━━ Exercise inputs

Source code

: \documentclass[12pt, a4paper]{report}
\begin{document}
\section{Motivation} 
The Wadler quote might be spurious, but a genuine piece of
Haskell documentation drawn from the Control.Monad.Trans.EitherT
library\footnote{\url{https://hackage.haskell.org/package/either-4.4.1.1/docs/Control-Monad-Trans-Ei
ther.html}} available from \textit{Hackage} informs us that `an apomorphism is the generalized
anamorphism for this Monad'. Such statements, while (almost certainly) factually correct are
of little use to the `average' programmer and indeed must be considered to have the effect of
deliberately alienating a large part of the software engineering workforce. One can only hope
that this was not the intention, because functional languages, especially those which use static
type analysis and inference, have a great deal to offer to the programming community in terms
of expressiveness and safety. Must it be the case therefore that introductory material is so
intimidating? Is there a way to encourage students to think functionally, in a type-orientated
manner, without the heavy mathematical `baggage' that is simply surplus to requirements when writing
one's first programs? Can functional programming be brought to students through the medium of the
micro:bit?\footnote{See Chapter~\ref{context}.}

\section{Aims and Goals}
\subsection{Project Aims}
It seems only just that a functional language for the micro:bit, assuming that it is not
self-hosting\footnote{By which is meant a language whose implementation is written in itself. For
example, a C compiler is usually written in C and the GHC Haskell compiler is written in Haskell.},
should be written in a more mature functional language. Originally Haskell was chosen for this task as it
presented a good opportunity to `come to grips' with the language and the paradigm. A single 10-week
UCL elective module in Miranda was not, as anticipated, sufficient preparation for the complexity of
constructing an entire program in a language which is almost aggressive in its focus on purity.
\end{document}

━━━━
━━ Exercise inputs

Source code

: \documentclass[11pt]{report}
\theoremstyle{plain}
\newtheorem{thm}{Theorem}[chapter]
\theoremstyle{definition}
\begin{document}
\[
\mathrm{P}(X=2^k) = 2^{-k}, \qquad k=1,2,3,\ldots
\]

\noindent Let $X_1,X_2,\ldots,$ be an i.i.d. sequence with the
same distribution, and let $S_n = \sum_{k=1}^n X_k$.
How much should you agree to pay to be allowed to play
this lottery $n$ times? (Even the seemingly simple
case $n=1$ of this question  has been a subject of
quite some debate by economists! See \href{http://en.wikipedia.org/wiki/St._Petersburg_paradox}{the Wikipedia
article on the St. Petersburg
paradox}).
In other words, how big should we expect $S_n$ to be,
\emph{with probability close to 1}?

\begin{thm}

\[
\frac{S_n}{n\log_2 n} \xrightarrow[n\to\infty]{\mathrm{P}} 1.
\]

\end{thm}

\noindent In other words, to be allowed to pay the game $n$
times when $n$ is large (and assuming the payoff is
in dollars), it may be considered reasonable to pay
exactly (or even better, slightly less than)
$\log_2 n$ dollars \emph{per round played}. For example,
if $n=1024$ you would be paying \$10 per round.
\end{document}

━━━━

Description of the task:
Return, in full, every line of these entries that holds "footnote".

Solved exercise:
library\footnote{\url{https://hackage.haskell.org/package/either-4.4.1.1/docs/Control-Monad-Trans-Ei
micro:bit?\footnote{See Chapter~\ref{context}.}
self-hosting\footnote{By which is meant a language whose implementation is written in itself. For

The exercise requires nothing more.